= Problem requirements =
Which lines of the data below hold "teoria"? Copy each of them.

(Saved data entries)
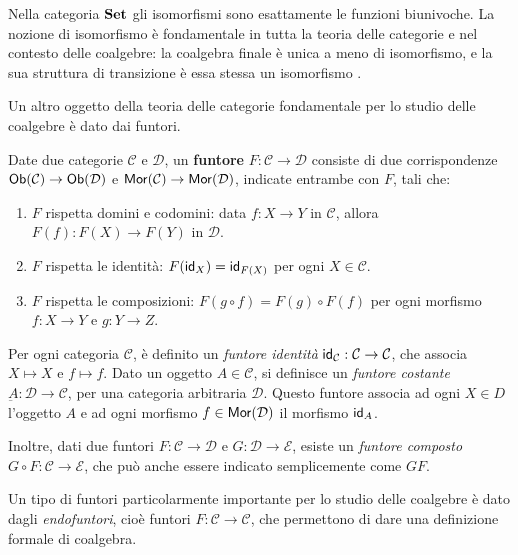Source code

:Nella categoria \(\Set\) gli isomorfismi sono esattamente le funzioni biunivoche. La nozione di isomorfismo è fondamentale in tutta la teoria delle categorie e nel contesto delle coalgebre: la coalgebra finale è unica a meno di isomorfismo, e la sua struttura di transizione è essa stessa un isomorfismo \cite{jacobs2017}.

Un altro oggetto della teoria delle categorie fondamentale per lo studio delle coalgebre è dato dai funtori.

\begin{definition}[Funtore]
  Date due categorie \(\mathcal{C}\) e \(\mathcal{D}\), un \textbf{funtore} \(F: \mathcal{C} \to \mathcal{D}\) consiste di due corrispondenze \(\Ob(\mathcal{C}) \to \Ob(\mathcal{D})\) e \(\Mor(\mathcal{C}) \to \Mor(\mathcal{D})\), indicate entrambe con \(F\), tali che:
  \begin{enumerate}
    \item \(F\) rispetta domini e codomini: data \(f: X \to Y\) in \(\mathcal{C}\), allora \(F(f): F(X) \to F(Y)\) in \(\mathcal{D}\).
    \item \(F\) rispetta le identità: \(F(\id_X) =  \id_{F(X)}\) per ogni \(X \in \mathcal{C}\).
    \item \(F\) rispetta le composizioni: \(F(g \circ f) = F(g) \circ F(f)\) per ogni morfismo \(f: X \to Y\) e \(g: Y \to Z\).
  \end{enumerate}
\end{definition}

Per ogni categoria \(\mathcal{C}\), è definito un \textit{funtore identità} \(\id_{\mathcal{C}}: \mathcal{C} \to \mathcal{C}\), che associa \(X \mapsto X\) e \(f \mapsto f\). Dato un oggetto \(A \in \mathcal{C}\), si definisce un \textit{funtore costante} \(\underbar{A}: \mathcal{D} \to \mathcal{C}\), per una categoria arbitraria \(\mathcal{D}\). Questo funtore associa ad ogni \(X \in D\) l'oggetto \(A\) e ad ogni morfismo \(f \in \Mor(\mathcal{D})\) il morfismo \(\id_A\).

Inoltre, dati due funtori \(F: \mathcal{C} \to \mathcal{D}\) e \(G: \mathcal{D} \to \mathcal{E}\), esiste un \textit{funtore composto} \(G \circ F: \mathcal{C} \to \mathcal{E}\), che può anche essere indicato semplicemente come \(GF\).

Un tipo di funtori particolarmente importante per lo studio delle coalgebre è dato dagli \textit{endofuntori}, cioè funtori \(F: \mathcal{C} \to \mathcal{C}\), che permettono di dare una definizione formale di coalgebra.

= Exercise answer =
:Nella categoria \(\Set\) gli isomorfismi sono esattamente le funzioni biunivoche. La nozione di isomorfismo è fondamentale in tutta la teoria delle categorie e nel contesto delle coalgebre: la coalgebra finale è unica a meno di isomorfismo, e la sua struttura di transizione è essa stessa un isomorfismo \cite{jacobs2017}.
Un altro oggetto della teoria delle categorie fondamentale per lo studio delle coalgebre è dato dai funtori.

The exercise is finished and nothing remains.